This is a provocative book. If you are a naturalist, after purchasing this book (not a novel) about a peregrine falcon, you will either be enthralled by the poetic prose of the author or be maddened by his style and shut the book with a bang, but whichever you do you will get something unusual for your money. The British edition has been available for some time, and The Peregrine has received extravagant praise there in some quarters, as a glance at the jacket will reveal.
On both sides of the Atlantic the peregrine falcon is seriously losing ground and if, as seems all too probable, nothing can be done about it, the peregrine will eventually disappear from the scene. For once this deplorable state of affairs cannot be placed at the door of the gamekeeper or pigeon-fancier, but fairly and squarely on the shoulders of the chemists who, in their zeal to manufacture a pesticide to kill all insect life and to find a method by which a grain crop could be increased by the use of fertilizers, completely overlooked—or ignored—the dangerous consequences to wild life, especially to the avifauna. This is a sad opening to a book about one of our noblest birds. “Few peregrines are left, there will be fewer, they may not survive.” Such is Mr. Baker’s opinion after ten years’ intensive study in Eastern England.
The book is divided into three parts: (1) The Beginnings; (2) Peregrines; (3) The Hunting Life. In Part One the author describes the surroundings of his home:
There are four hundred miles of tidal coast. It is the longest and most irregular county coastline…farms are well ordered, prosperous but a fragrance of neglect now lingers like a ghost of fallen grass….
For ten years I spent all my winters searching for that restless brilliance, for the sudden passion and violence that peregrines flush from the sky. For ten years I have been looking upward for that cloud-biting anchor shape, that crossbow flinging through the air….

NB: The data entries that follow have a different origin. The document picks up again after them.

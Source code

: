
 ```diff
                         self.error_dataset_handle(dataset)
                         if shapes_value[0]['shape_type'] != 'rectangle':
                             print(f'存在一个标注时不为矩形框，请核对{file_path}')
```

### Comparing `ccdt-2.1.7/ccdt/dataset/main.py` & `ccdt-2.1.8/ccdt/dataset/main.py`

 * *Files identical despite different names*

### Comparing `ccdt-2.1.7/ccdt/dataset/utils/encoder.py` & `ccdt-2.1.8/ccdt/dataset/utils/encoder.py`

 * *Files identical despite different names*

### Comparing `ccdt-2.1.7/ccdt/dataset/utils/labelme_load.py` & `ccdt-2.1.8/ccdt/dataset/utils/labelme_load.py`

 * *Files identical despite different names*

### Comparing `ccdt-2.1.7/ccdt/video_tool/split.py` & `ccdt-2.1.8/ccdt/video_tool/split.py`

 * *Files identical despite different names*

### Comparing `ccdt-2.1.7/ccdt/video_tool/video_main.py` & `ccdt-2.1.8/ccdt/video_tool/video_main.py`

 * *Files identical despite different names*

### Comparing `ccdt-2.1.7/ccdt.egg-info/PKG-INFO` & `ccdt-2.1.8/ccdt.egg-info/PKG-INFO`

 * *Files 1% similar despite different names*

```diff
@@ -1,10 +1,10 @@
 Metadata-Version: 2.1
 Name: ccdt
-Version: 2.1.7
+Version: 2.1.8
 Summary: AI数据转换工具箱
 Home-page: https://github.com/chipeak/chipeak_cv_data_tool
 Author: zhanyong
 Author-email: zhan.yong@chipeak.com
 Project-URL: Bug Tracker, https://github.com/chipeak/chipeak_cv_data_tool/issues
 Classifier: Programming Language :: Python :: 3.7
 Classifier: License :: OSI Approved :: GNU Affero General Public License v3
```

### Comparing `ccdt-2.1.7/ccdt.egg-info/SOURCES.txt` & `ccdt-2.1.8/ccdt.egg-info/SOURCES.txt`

In his introductory pages the author tells us that he has tried to preserve a unity in his book, binding together the bird, the watcher, and the place that holds them both. He describes everything that took place as he was watching, but does not believe that honest observation is enough: the emotions and behavior of the watcher must also be truthfully recorded. He tells us he has tried to capture the extraordinary beauty of this bird and to convey the wonder of the land he lived in. The result is the book—the work of a poet-naturalist—which lies before me for review.
Mr. Baker describes the field-craft which he employed to enable him to overcome a peregrine’s natural suspicions of a human being:
To be recognised and accepted by a peregrine you must wear the same clothes, travel by the same way, perform actions in the same order. Like all birds it fears the unpredictable. Enter and leave …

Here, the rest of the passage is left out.